Climbing the Mountain

Some while ago, I saw this comic about the never-ending story of learning programming. The never-ending story applies to any collaborative discovery endeavour. At SDAM, we have been agonizing over what can we actually do with all the large data, once we aggregated it. It’s a question that’s been giving us anxiety, because until you harvest, streamline and wrangle your data, you cannot even start answering it. Just like a potter who collects clay from an unknown source without knowing whether it will be good for anything. You knead and levigate the cold, hard mass and only as it warms up and softens with your effort, you may gauge its qualities. Is it plastic and malleable enough to make a small sculpture with fine detail or coarse and bulky to make a big chunky dinosaur? Playing with large datasets is similar. You spend hours poking and probing its features in order to learn what it can be used for and how much effort it’ll likely take.

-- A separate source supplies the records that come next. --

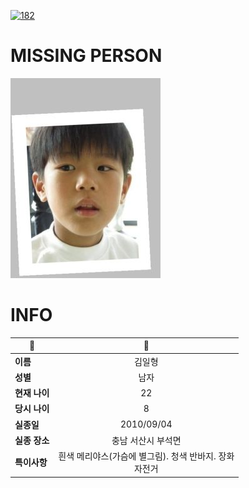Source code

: [![182](https://img.shields.io/badge/%EC%8B%A4%EC%A2%85%EC%8B%A0%EA%B3%A0%EB%8A%94%20%EA%B5%AD%EB%B2%88%EC%97%86%EC%9D%B4-182-blue)](http://safe182.go.kr/index.do)

# MISSING PERSON

<img src="./missing_person.jpg">

# INFO

|🔑|💎|
|--|:--:|
|**이름**|김일형|
|**성별**|남자|
|**현재 나이**|22|
|**당시 나이**|8|
|**실종일**|2010/09/04|
|**실종 장소**|충남 서산시 부석면 |
|**특이사항**|흰색 메리야스(가슴에 별그림). 청색 반바지. 장화</br>자전거|
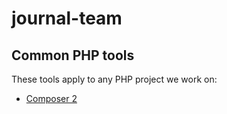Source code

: # journal-team

## Common PHP tools

These tools apply to any PHP project we work on:

- [Composer 2](https://getcomposer.org/)
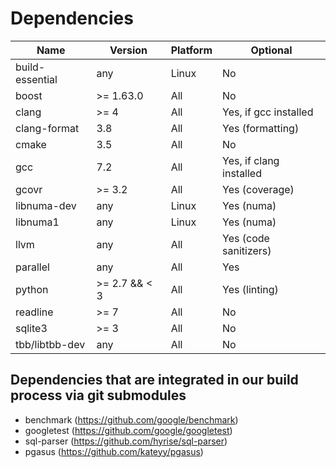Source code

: # Dependencies

| Name             | Version       | Platform |                Optional |
| ---------------- | ------------- | -------- | ----------------------- |
| build-essential  | any           |    Linux |                      No |
| boost            | >= 1.63.0     |    All   |                      No |
| clang            | >= 4          |    All   |   Yes, if gcc installed |
| clang-format     | 3.8           |    All   |        Yes (formatting) |
| cmake            | 3.5           |    All   |                      No |
| gcc              | 7.2           |    All   | Yes, if clang installed |
| gcovr            | >= 3.2        |    All   |          Yes (coverage) |
| libnuma-dev      | any           |    Linux |              Yes (numa) |
| libnuma1         | any           |    Linux |              Yes (numa) |
| llvm             | any           |    All   |   Yes (code sanitizers) |
| parallel         | any           |    All   |                     Yes |
| python           | >= 2.7 && < 3 |    All   |           Yes (linting) |
| readline         | >= 7          |    All   |                      No |
| sqlite3          | >= 3          |    All   |                      No |
| tbb/libtbb-dev   | any           |    All   |                      No |


## Dependencies that are integrated in our build process via git submodules
- benchmark (https://github.com/google/benchmark)
- googletest (https://github.com/google/googletest)
- sql-parser (https://github.com/hyrise/sql-parser)
- pgasus (https://github.com/kateyy/pgasus)
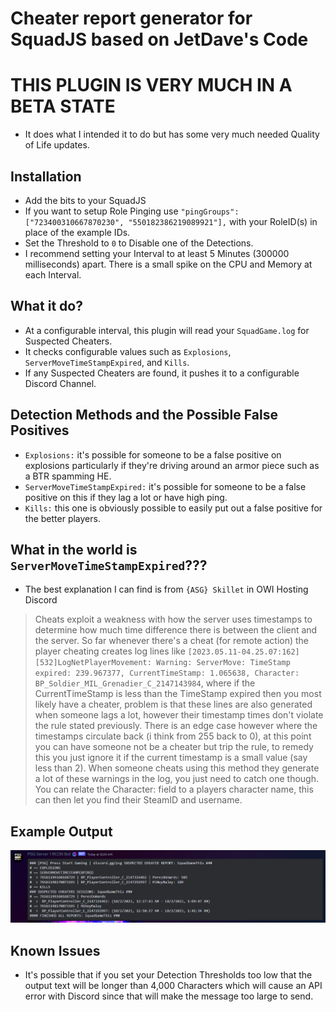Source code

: # Cheater report generator for SquadJS based on JetDave's Code

# THIS PLUGIN IS VERY MUCH IN A BETA STATE
- It does what I intended it to do but has some very much needed Quality of Life updates.

## Installation
- Add the bits to your SquadJS
- If you want to setup Role Pinging use `"pingGroups":  ["723400310667870230", "550182386219089921"],` with your RoleID(s) in place of the example IDs.
- Set the Threshold to `0` to Disable one of the Detections.
- I recommend setting your Interval to at least 5 Minutes (300000 milliseconds) apart. There is a small spike on the CPU and Memory at each Interval.

## What it do?
- At a configurable interval, this plugin will read your `SquadGame.log` for Suspected Cheaters.
- It checks configurable values such as `Explosions`, `ServerMoveTimeStampExpired`, and `Kills`.
- If any Suspected Cheaters are found, it pushes it to a configurable Discord Channel.

## Detection Methods and the Possible False Positives
- `Explosions:` it's possible for someone to be a false positive on explosions particularly if they're driving around an armor piece such as a BTR spamming HE.
- `ServerMoveTimeStampExpired:` it's possible for someone to be a false positive on this if they lag a lot or have high ping.
- `Kills:` this one is obviously possible to easily put out a false positive for the better players.

## What in the world is `ServerMoveTimeStampExpired`???
- The best explanation I can find is from `{ASG} Skillet` in OWI Hosting Discord
> Cheats exploit a weakness with how the server uses timestamps to determine how much time difference there is between the client and the server. So far whenever there's a cheat (for remote action) the player cheating creates log lines like `[2023.05.11-04.25.07:162][532]LogNetPlayerMovement: Warning: ServerMove: TimeStamp expired: 239.967377, CurrentTimeStamp: 1.065638, Character: BP_Soldier_MIL_Grenadier_C_2147143984`, where if the CurrentTimeStamp is less than the TimeStamp expired then you most likely have a cheater, problem is that these lines are also generated when someone lags a lot, however their timestamp times don't violate the rule stated previously. There is an edge case however where the timestamps circulate back (i think from 255 back to 0), at this point you can have someone not be a cheater but trip the rule, to remedy this you just ignore it if the current timestamp is a small value (say less than 2). When someone cheats using this method they generate a lot of these warnings in the log, you just need to catch one though. You can relate the Character: field to a players character name, this can then let you find their SteamID and username.

## Example Output
![Example](https://raw.githubusercontent.com/IgnisAlienus/SquadJS-Cheater-Detection/master/example-output.png)

## Known Issues
- It's possible that if you set your Detection Thresholds too low that the output text will be longer than 4,000 Characters which will cause an API error with Discord since that will make the message too large to send.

So far we have been following Vojtech’s python scripts in slicing and subsetting the EDH dataset and discovering what problems we need to overcome. The choice is wide; there are the incomparable diversity of chronological intervals ascribed to individual inscriptions, that we will need to refine. While working on these preliminaries, we have all been anxious about what will we do next, once we figure out a way to make chronology more tractable? Who will think of the right question and who will make it answerable with our toolkit of python and R? We saw a little bit of the possible world today after running through as of yet imperfect dataset with the multigraph package in R. We used a similarity function to assess the correspondence among inscription attributes and create a network of these similarities. The revelation to me, a newbie to networks, was that with multigraph we can choose which columns we wish to pass to R for assessment, and then display the result either as a collated network with links relating to different attributes, or filter out individual network components (for each attribute we are evaluating) and assess them in their own right. Once we implement a good (transparent and quantifiable) measure of temporal intervals and a bit of control over coordinates, we are a few steps away from analysing the diffusion of epigraphic habits over time. Maybe this sounds simple, but I learnt something today.